Au delà d’hier, il y a aujourd’hui.

Tellement de “raisons” pourraient vous faire écarter cette proposition…Le thème, l’heure, la durée… et pourtant, vous y trouverez de quoi alimenter en vous un petit peu d’humanité en plus. Au-delà du thème, du «devoir» de mémoire, des acteurs qui sont magnifiques, il y a dans cette pièce des mots essentiels qui font résonnance de nous.

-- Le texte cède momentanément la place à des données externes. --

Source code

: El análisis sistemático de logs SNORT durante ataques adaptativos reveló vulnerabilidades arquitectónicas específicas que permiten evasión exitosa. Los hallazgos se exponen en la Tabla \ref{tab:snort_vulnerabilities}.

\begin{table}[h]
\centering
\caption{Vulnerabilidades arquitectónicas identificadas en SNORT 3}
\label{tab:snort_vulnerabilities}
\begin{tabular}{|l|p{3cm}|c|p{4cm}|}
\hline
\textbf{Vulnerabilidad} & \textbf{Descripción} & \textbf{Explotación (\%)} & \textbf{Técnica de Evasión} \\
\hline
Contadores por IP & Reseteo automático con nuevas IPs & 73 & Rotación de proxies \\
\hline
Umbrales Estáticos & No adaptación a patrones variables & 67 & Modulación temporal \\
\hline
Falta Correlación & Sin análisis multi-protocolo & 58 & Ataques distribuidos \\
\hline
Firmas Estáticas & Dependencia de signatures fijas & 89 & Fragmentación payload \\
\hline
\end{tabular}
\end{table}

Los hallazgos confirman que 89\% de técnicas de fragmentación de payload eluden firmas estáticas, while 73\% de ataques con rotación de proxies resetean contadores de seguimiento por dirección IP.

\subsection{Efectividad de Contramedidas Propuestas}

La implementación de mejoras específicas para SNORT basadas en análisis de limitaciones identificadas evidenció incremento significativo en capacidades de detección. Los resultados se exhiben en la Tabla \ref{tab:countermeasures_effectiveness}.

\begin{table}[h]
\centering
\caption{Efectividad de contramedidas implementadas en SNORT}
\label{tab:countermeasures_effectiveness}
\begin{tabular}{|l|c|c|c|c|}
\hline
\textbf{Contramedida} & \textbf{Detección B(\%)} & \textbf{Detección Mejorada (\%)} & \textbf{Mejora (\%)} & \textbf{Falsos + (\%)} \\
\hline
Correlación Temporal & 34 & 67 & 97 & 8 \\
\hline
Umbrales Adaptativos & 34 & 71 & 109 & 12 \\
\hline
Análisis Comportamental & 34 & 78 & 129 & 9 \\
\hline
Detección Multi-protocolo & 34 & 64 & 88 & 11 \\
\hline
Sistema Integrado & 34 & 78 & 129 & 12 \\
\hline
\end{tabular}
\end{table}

Ce n’est pas du sujet annoncé (la persécution homosexuelle par les nazis) dont je souhaite vous parler, mais de l’aspect «universel» des relations humaines qui traverse le propos, jusqu’à toucher, sans faux semblants, la question de l’intime dans les dernières scènes. Quitte à «choquer», je «gommerais» ici la question de sexualité ou de genre ; c’est le meilleur que peut nous offrir ce texte pour que ce qui a été vécu ne l’ai pas été pour rien.  Que ce que nous avons appris de l’horreur serve, même juste un peu  aujourd’hui, tout en ne nous « enfermant » pas dans hier. Le personnage de Max porte ce qui pourrait nous ressembler, que l’ont soit homme ou femme, homosexuel ou hétérosexuel. A condition bien sûr que l’on soit humain, un tant soit peu intéressé par de l’autre, voir même sexuel, sans nécessité de préfixe.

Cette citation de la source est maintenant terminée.